## About this exercise:
Report every line of the data that includes "schemas".

## Records for the task:
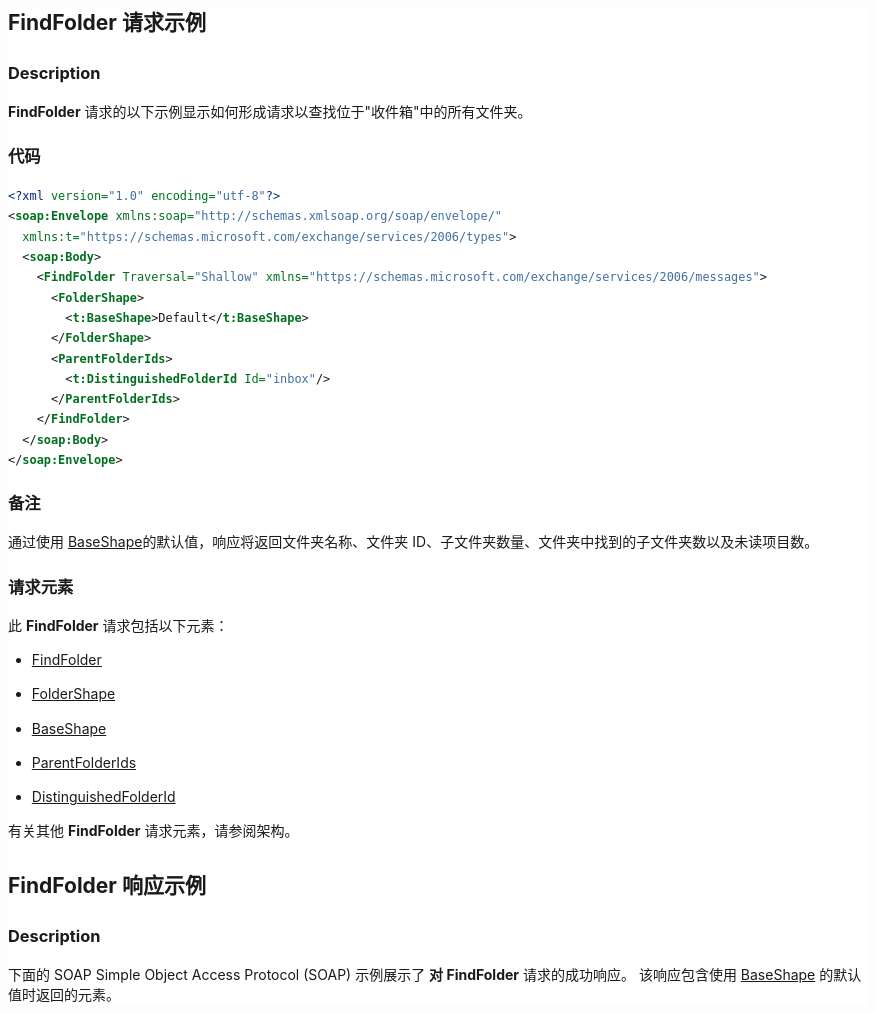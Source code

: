 ## <a name="findfolder-request-example"></a>FindFolder 请求示例

### <a name="description"></a>Description

**FindFolder** 请求的以下示例显示如何形成请求以查找位于"收件箱"中的所有文件夹。 
  
### <a name="code"></a>代码

```XML
<?xml version="1.0" encoding="utf-8"?>
<soap:Envelope xmlns:soap="http://schemas.xmlsoap.org/soap/envelope/"
  xmlns:t="https://schemas.microsoft.com/exchange/services/2006/types">
  <soap:Body>
    <FindFolder Traversal="Shallow" xmlns="https://schemas.microsoft.com/exchange/services/2006/messages">
      <FolderShape>
        <t:BaseShape>Default</t:BaseShape>
      </FolderShape>
      <ParentFolderIds>
        <t:DistinguishedFolderId Id="inbox"/>
      </ParentFolderIds>
    </FindFolder>
  </soap:Body>
</soap:Envelope>
```

### <a name="comments"></a>备注

通过使用 [BaseShape](baseshape.md)的默认值，响应将返回文件夹名称、文件夹 ID、子文件夹数量、文件夹中找到的子文件夹数以及未读项目数。
  
### <a name="request-elements"></a>请求元素

此 **FindFolder** 请求包括以下元素： 
  
- [FindFolder](findfolder.md)
    
- [FolderShape](foldershape.md)
    
- [BaseShape](baseshape.md)
    
- [ParentFolderIds](parentfolderids.md)
    
- [DistinguishedFolderId](distinguishedfolderid.md)
    
 有关其他 **FindFolder** 请求元素，请参阅架构。 
  
## <a name="findfolder-response-example"></a>FindFolder 响应示例

### <a name="description"></a>Description

下面的 SOAP Simple Object Access Protocol (SOAP) 示例展示了 **对 FindFolder** 请求的成功响应。 该响应包含使用 [BaseShape](baseshape.md) 的默认值时返回的元素。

## Response below:
<soap:Envelope xmlns:soap="http://schemas.xmlsoap.org/soap/envelope/"
  xmlns:t="https://schemas.microsoft.com/exchange/services/2006/types">
    <FindFolder Traversal="Shallow" xmlns="https://schemas.microsoft.com/exchange/services/2006/messages">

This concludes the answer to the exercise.